# Andy’s in Brethern



## dirtyfisheyes187 (Jul 12, 2017)

stopped in to get a rain jacket. Was 21$ and change. I gave him 30$ and he told me he had no change. I asked what kind of business doesn’t carry any cash & he said he couldn’t help me. Wow smh


----------



## Dtb810 (Mar 3, 2017)

Nice!


----------



## Rasputin (Jan 13, 2009)

So did you just borrow it, or let him keep the change?


----------



## nighttime (Nov 25, 2007)

Wow that place has fell off....


----------



## mikey (May 26, 2005)

Just give him $20 and tell him you won't report him selling Snagging weights.


----------



## Shoeman (Aug 26, 2000)

Rasputin said:


> So did you just borrow it, or let him keep the change?


Really makes you wonder how these places stay in business, or even attempt to.

Are things really that bad to where one has to bring home all the change just to feed the family? Or did they piss everyone off, to where things don't add up? 

Just wondering?

I took my shop down to 4 days fully prepared to take a 10% hair cut... it went up 3. Now there's a new guy opened up and his prices are insane. Just milking the customers and the word's out!

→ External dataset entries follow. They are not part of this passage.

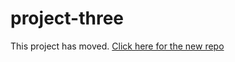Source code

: # project-three

This project has moved. [Click here for the new repo](https://github.com/ccparkhurst/Storyify)
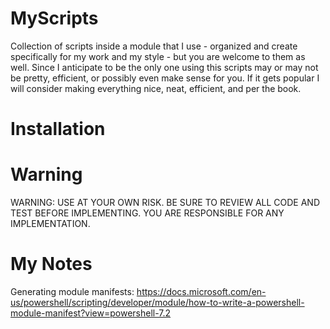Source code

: # MyScripts
Collection of scripts inside a module that I use - organized and create specifically for my work and my style - but you are welcome to them as well.  Since I anticipate to be the only one using this scripts may or may not be pretty, efficient, or possibly even make sense for you.  If it gets popular I will consider making everything nice, neat, efficient, and per the book.

# Installation


# Warning
WARNING: USE AT YOUR OWN RISK.  BE SURE TO REVIEW ALL CODE AND TEST BEFORE IMPLEMENTING.  YOU ARE RESPONSIBLE FOR ANY IMPLEMENTATION.

# My Notes
Generating module manifests: https://docs.microsoft.com/en-us/powershell/scripting/developer/module/how-to-write-a-powershell-module-manifest?view=powershell-7.2
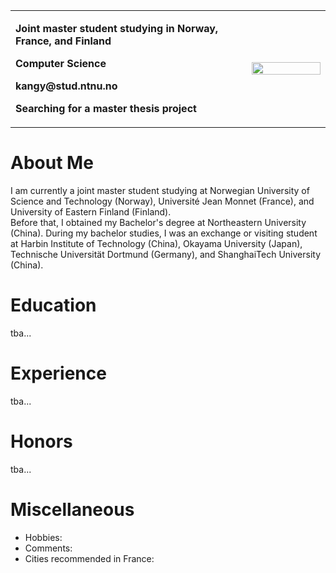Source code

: <head>
<link rel="shortcut icon" href="favicon.ico" />
<link rel="bookmark" href="favicon.ico" type="image/x-icon"　/>
</head>

<table border="0">
  <tr>
    <td width="75%">
      <!--<h1>Kang</h1>-->
      <p><b>Joint master student studying in Norway, France, and Finland</b></p>
      <p><b>Computer Science</b></p>
      <p><b>kangy@stud.ntnu.no</b></p>
      <p><b>Searching for a master thesis project</b></p>
    </td>
    <td width="25%">
      <img src="/photoKY.jpg" width="100%">
    </td>
  </tr>
</table>

# About Me
I am currently a joint master student studying at Norwegian University of Science and Technology (Norway), Université Jean Monnet (France), and University of Eastern Finland (Finland).   
Before that, I obtained my Bachelor's degree at Northeastern University (China). During my bachelor studies, I was an exchange or visiting student at Harbin Institute of Technology (China), Okayama University (Japan), Technische Universität Dortmund (Germany), and ShanghaiTech University (China).
# Education
tba...
# Experience
tba...
# Honors
tba...
# Miscellaneous
*   Hobbies:  
*   Comments:  
*   Cities recommended in France:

Whatever happened to good service, a fair price and making a living? I might have missed that class!


----------



## -Axiom- (Jul 24, 2010)

The place down the road closer to the dam is better anyway.


----------



## Bob Hunter (Jan 19, 2016)

-Axiom- said:


> The place down the road closer to the dam is better anyway.


Sure is!


----------



## Fishndude (Feb 22, 2003)

Andy's wasn't open all night during the peak of Salmon spawn, this year. No BBQ in the parking lot. Nobody at the cleaning station half of the time. The final (near) demise of snagging has hit the local economy hard. 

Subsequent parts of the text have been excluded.